YOUR INSTRUCTIONS
Search the material for "Internet" and show all lines that contain it.

PROVIDED DATA
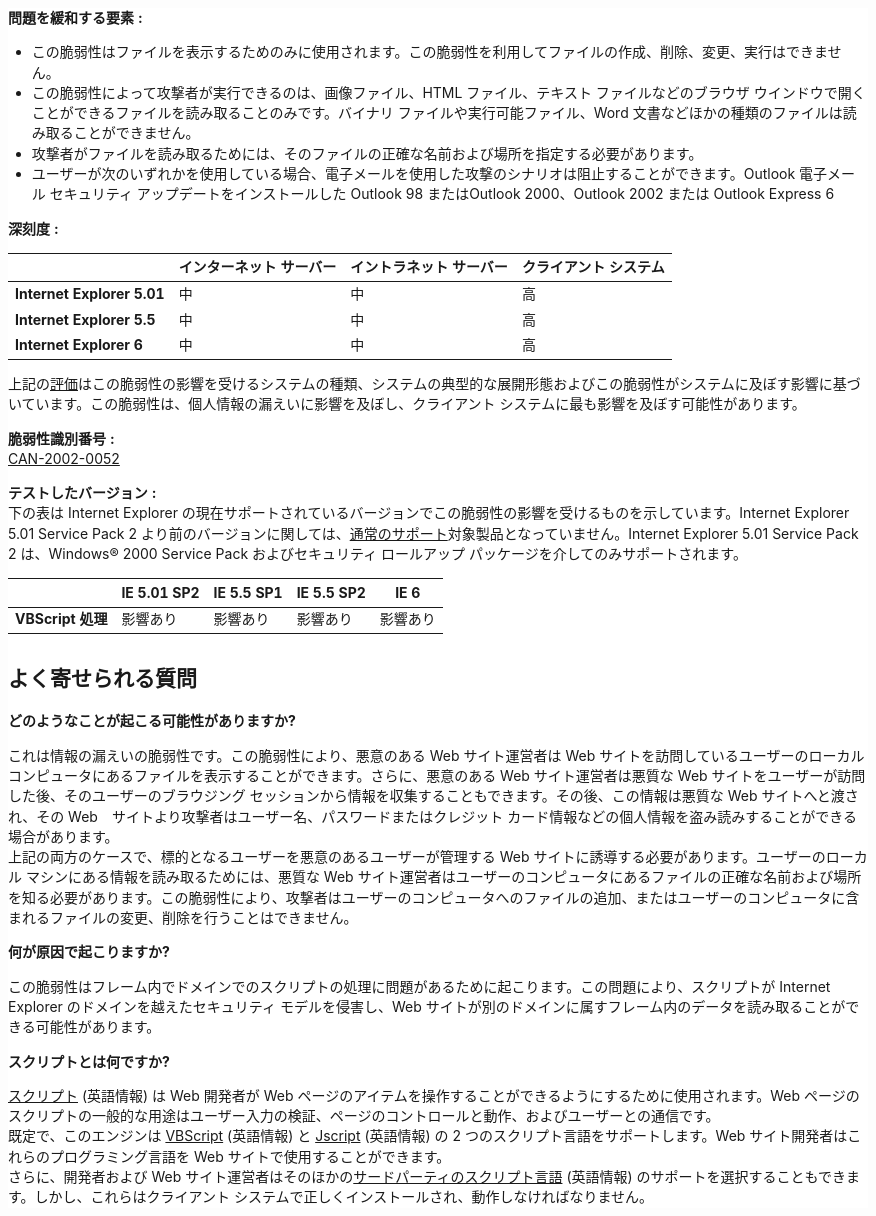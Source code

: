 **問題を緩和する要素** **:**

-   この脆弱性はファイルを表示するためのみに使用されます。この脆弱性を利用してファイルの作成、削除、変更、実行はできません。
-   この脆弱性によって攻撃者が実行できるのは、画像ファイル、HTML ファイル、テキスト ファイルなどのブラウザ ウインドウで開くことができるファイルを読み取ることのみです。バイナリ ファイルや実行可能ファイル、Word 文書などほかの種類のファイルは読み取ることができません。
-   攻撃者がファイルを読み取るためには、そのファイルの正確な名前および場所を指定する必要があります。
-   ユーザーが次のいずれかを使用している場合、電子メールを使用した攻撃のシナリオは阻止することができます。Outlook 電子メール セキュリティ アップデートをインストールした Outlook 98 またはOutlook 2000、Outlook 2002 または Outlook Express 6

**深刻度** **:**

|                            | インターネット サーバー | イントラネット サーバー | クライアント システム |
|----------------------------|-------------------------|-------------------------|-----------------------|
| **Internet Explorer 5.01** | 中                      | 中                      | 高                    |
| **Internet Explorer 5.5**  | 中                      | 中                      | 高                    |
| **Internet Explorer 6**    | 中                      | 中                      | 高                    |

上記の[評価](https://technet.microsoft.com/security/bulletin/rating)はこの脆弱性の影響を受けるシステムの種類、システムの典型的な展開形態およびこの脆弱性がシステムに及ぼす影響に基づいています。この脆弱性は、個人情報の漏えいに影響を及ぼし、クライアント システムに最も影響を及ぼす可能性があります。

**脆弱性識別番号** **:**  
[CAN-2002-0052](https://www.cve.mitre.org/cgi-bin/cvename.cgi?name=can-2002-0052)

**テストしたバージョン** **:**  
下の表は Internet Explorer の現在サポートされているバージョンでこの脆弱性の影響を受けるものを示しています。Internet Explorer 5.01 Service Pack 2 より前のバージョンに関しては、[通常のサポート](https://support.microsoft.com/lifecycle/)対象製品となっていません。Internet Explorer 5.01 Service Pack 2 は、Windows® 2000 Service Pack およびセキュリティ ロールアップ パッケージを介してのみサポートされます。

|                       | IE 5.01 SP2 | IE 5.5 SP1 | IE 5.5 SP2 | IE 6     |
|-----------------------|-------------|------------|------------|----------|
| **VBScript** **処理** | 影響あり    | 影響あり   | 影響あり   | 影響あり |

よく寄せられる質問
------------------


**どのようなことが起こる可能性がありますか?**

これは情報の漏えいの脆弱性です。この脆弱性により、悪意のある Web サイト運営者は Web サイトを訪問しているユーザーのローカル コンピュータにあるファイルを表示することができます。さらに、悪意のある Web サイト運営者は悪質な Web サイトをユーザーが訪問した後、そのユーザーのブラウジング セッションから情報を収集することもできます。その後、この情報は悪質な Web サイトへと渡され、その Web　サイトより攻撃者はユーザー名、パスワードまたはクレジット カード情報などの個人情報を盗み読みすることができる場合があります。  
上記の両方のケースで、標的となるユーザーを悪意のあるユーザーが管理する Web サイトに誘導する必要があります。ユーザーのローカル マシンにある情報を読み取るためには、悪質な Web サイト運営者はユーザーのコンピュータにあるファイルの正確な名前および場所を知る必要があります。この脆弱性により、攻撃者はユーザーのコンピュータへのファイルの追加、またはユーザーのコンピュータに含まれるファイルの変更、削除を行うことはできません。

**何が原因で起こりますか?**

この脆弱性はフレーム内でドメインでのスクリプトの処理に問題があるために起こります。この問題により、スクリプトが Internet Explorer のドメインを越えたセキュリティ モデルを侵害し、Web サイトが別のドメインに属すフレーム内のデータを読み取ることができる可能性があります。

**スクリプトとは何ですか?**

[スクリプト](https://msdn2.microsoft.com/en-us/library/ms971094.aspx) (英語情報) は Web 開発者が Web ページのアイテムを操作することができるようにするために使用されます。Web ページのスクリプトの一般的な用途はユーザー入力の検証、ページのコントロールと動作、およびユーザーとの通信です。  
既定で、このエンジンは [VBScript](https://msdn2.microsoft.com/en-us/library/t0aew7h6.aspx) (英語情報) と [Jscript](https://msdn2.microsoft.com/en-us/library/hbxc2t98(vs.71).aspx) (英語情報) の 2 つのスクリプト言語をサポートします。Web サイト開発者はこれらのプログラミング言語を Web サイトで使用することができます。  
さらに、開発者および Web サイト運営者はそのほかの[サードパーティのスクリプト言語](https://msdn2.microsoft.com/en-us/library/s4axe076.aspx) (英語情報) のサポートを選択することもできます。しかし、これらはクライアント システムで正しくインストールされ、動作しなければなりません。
==
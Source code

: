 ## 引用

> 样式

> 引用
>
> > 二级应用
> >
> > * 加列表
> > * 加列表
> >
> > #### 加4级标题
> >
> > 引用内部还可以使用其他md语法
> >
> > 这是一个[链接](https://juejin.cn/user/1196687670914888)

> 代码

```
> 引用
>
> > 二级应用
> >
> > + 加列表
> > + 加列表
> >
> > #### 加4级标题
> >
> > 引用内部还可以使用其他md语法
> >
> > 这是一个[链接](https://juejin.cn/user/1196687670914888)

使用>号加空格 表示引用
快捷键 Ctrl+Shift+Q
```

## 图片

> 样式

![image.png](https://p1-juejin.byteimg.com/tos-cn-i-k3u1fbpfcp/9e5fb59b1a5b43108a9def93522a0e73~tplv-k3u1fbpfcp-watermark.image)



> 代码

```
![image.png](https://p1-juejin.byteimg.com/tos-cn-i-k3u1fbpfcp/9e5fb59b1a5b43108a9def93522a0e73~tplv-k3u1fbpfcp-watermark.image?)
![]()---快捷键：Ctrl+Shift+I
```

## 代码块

TASK OUTPUT
| **Internet Explorer 5.01** | 中                      | 中                      | 高                    |
| **Internet Explorer 5.5**  | 中                      | 中                      | 高                    |
| **Internet Explorer 6**    | 中                      | 中                      | 高                    |
下の表は Internet Explorer の現在サポートされているバージョンでこの脆弱性の影響を受けるものを示しています。Internet Explorer 5.01 Service Pack 2 より前のバージョンに関しては、[通常のサポート](https://support.microsoft.com/lifecycle/)対象製品となっていません。Internet Explorer 5.01 Service Pack 2 は、Windows® 2000 Service Pack およびセキュリティ ロールアップ パッケージを介してのみサポートされます。
この脆弱性はフレーム内でドメインでのスクリプトの処理に問題があるために起こります。この問題により、スクリプトが Internet Explorer のドメインを越えたセキュリティ モデルを侵害し、Web サイトが別のドメインに属すフレーム内のデータを読み取ることができる可能性があります。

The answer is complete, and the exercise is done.